Global research house Gartner says that while the set-up is more challenging and expensive than buying a single software system, the adoption of headless technologies is accelerating as commerce companies demand more flexibility and agility: they want the option of a range of different APIs and services to meet customer demands.

The company that invented the concept of headless commerce is Munich-headquartered commercetools, which Gartner named a leader in its 2020 Magic Quadrant report that identifies companies with vision and ability to execute.

‘‘All commerce capabilities are exposed through APIs and each API can be consumed independently, making commercetools’ solution one of the few commerce offerings to adhere to microservices architecture principles. This benefits users by enabling only those APIs required to meet business needs to be consumed,’’ the report said.

‘‘Its eponymous headless commerce solution is . . . aimed at large, complex organisations – a typical customer has over $100 million in GMV annually.’’

Commercetools was founded in 2010 by German entrepreneur Dirk Hoerig.
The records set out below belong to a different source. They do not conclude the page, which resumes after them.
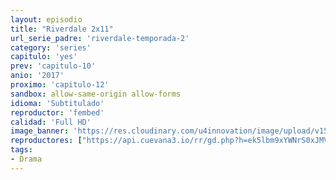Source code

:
 ```yaml
---
layout: episodio
title: "Riverdale 2x11"
url_serie_padre: 'riverdale-temporada-2'
category: 'series'
capitulo: 'yes'
prev: 'capitulo-10'
anio: '2017'
proximo: 'capitulo-12'
sandbox: allow-same-origin allow-forms
idioma: 'Subtitulado'
reproductor: 'fembed'
calidad: 'Full HD'
image_banner: 'https://res.cloudinary.com/u4innovation/image/upload/v1565152608/maxresdefault-min_vy9nnj.jpg'
reproductores: ["https://api.cuevana3.io/rr/gd.php?h=ek5lbm9xYWNrS0xJMVp5b21KREk0dFBLbjVkaHhkRGdrOG1jbnBpUnhhS1YycUdabjV1ajY1eWtab0NqMU5YajNjMm5nSC9OMGVyTWxxYURnOHZYdHE2U3FadVkyUT09"]
tags:
- Drama
---
```











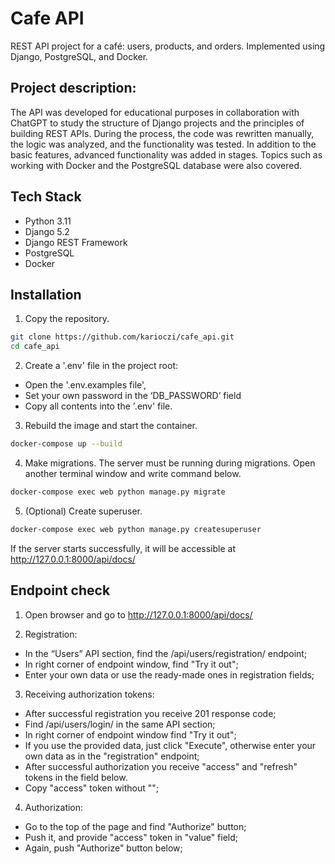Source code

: # Cafe API

REST API project for a café: users, products, and orders. Implemented using Django, PostgreSQL, and Docker.

## Project description:
The API was developed for educational purposes in collaboration with ChatGPT to study the structure of Django projects and the principles of building REST APIs. During the process, the code was rewritten manually, the logic was analyzed, and the functionality was tested. In addition to the basic features, advanced functionality was added in stages. Topics such as working with Docker and the PostgreSQL database were also covered.

## Tech Stack

- Python 3.11  
- Django 5.2  
- Django REST Framework  
- PostgreSQL  
- Docker  


## Installation

1. Copy the repository. 
```bash
git clone https://github.com/karioczi/cafe_api.git
cd cafe_api
```
2. Create a '.env' file in the project root:
- Open the '.env.examples file', 
- Set your own password in the ‘DB_PASSWORD’ field 
- Copy all contents into the '.env' file.

3. Rebuild the image and start the container.
```bash
docker-compose up --build
```
4. Make migrations. The server must be running during migrations. Open another terminal window and write command below.
```bash
docker-compose exec web python manage.py migrate
```
5. (Optional) Create superuser.
```bash
docker-compose exec web python manage.py createsuperuser
```
If the server starts successfully, it will be accessible at http://127.0.0.1:8000/api/docs/

## Endpoint check

1. Open browser and go to http://127.0.0.1:8000/api/docs/

2. Registration:
- In the “Users” API section, find the /api/users/registration/ endpoint; 
- In right corner of endpoint window, find "Try it out";
- Enter your own data or use the ready-made ones in registration fields;

3. Receiving authorization tokens:
- After successful registration you receive 201 response code; 
- Find /api/users/login/ in the same API section; 
- In right corner of endpoint window find "Try it out"; 
- If you use the provided data, just click "Execute", otherwise enter your own data as in the "registration" endpoint;
- After successful authorization you receive "access" and "refresh" tokens in the field below. 
- Copy "access" token without "";

4. Authorization:
- Go to the top of the page and find "Authorize" button;
- Push it, and provide "access" token in "value" field; 
- Again, push "Authorize" button below;


 

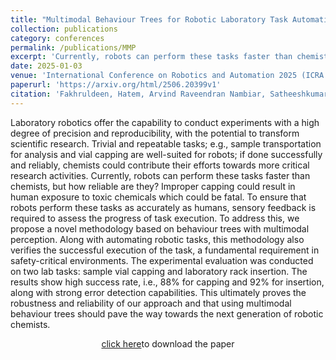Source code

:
 ```yaml
---
title: "Multimodal Behaviour Trees for Robotic Laboratory Task Automation"
collection: publications
category: conferences
permalink: /publications/MMP
excerpt: 'Currently, robots can perform these tasks faster than chemists, but how reliable are they? Improper capping could result in human exposure to toxic chemicals which could be fatal.'
date: 2025-01-03
venue: 'International Conference on Robotics and Automation 2025 (ICRA 2025), Atlanta, USA'
paperurl: 'https://arxiv.org/html/2506.20399v1'
citation: 'Fakhruldeen, Hatem, Arvind Raveendran Nambiar, Satheeshkumar Veeramani, Bonilkumar Vijaykumar Tailor, Hadi Beyzaee Juneghani, Gabriella Pizzuto, and Andrew Ian Cooper. "Multimodal Behaviour Trees for Robotic Laboratory Task Automation." arXiv preprint arXiv:2506.20399 (2025).'
---
```

Laboratory robotics offer the capability to conduct experiments with a high degree of precision and reproducibility, with the potential to transform scientific research. Trivial and repeatable tasks; e.g., sample transportation for analysis and vial capping are well-suited for robots; if done successfully and reliably, chemists could contribute their efforts towards more critical research activities. Currently, robots can perform these tasks faster than chemists, but how reliable are they? Improper capping could result in human exposure to toxic chemicals which could be fatal. To ensure that robots perform these tasks as accurately as humans, sensory feedback is required to assess the progress of task execution. To address this, we propose a novel methodology based on behaviour trees with multimodal perception. Along with automating robotic tasks, this methodology also verifies the successful execution of the task, a fundamental requirement in safety-critical environments. The experimental evaluation was conducted on two lab tasks: sample vial capping and laboratory rack insertion. The results show high success rate, i.e., 88% for capping and 92% for insertion, along with strong error detection capabilities. This ultimately proves the robustness and reliability of our approach and that using multimodal behaviour trees should pave the way towards the next generation of robotic chemists.


<p style="text-align: center;"><a href="https://arxiv.org/html/2506.20399v1"> click here</a>to download the paper</p>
It was spun off from its parent, German grocery company REWE, in 2019 and promptly raised $US145 million from private equity firm Insight Partners.

It added Australia to its operations in more than 30 countries in March 2020, signing up Qantas as the first local customer, says commercetools territory director, APAC, Joshua Emblin.

It has grown quickly in the ensuing months, adding Kmart Australia, optometrist Bailey Nelson, Breville, Baby Bunting and Koala to a broader clutch of new Asia-Pacific customers, building out a client base of more than 250 major commerce companies worldwide.

‘‘COVID-19 accelerated the need for headless technology,’’ Emblin says.

‘‘Businesses realised they needed to be able to innovate and evolve faster as a result of the pandemic, and continuing to work within legacy commerce environments no longer gave them that freedom and flexibility.

‘‘Headless commerce has become more mainstream over the last 18 months.’’

Emblin says commercetools provides a platform that is more scalable, more flexible and better at catering to large spikes in traffic volume than a single overarching legacy system, and at a lower cost than an incumbent platform as it can pass on savings from working in cloud environments, as well as reduce entry costs.

The beauty of deploying individual microservices for different use cases is that companies can pivot quickly when customers’ expectations change, he says, while open-source, software-as-a-service APIs allow for a range of people to make modifications with a pay-as-you-go model, rather than significant annual licensing and support fees.

All of which allows companies to create or adopt new innovative ideas faster.

‘‘Where headless comes in is breaking apart the project and the software into smaller and more consumable pieces that then gives you the freedom and flexibility to easily manage and maintain these going forward,’’ Emblin says.

‘‘It means you can make smaller step changes along the way instead of having to do a big back-end transformational project.’’

Commercetools invented the concept, and it’s at the forefront of a radical change in the way commerce software is being deployed.

Everyone else, as Emblin says, is now playing catch-up.